Input for this task START
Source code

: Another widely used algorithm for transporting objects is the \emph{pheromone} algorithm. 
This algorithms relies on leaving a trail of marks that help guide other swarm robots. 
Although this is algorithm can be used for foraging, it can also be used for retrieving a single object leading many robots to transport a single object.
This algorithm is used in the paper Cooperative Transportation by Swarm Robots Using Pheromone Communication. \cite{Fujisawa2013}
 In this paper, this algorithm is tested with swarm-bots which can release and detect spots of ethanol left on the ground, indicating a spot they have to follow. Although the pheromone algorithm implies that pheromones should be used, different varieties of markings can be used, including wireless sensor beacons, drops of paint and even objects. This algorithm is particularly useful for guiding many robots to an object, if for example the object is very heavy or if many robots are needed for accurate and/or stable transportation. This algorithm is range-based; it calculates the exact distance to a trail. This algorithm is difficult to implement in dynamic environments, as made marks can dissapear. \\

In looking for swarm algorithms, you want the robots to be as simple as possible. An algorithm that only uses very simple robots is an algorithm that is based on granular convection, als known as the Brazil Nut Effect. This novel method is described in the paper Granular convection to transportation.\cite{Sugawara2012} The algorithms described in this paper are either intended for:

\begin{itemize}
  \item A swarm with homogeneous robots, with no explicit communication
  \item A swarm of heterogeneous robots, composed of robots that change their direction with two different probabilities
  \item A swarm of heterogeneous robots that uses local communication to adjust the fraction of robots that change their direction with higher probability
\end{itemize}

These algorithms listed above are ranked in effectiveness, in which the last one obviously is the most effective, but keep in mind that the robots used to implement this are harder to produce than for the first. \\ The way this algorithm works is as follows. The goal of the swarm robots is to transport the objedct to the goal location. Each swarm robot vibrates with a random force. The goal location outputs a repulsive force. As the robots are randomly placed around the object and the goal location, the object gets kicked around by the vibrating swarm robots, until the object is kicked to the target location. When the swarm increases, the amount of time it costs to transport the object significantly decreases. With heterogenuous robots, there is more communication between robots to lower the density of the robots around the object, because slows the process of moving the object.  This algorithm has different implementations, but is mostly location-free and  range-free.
Input for this task END
* What you should do *
Check the records above and copy each line that has the string "cite".

* Result *
This algorithm is used in the paper Cooperative Transportation by Swarm Robots Using Pheromone Communication. \cite{Fujisawa2013}
In looking for swarm algorithms, you want the robots to be as simple as possible. An algorithm that only uses very simple robots is an algorithm that is based on granular convection, als known as the Brazil Nut Effect. This novel method is described in the paper Granular convection to transportation.\cite{Sugawara2012} The algorithms described in this paper are either intended for:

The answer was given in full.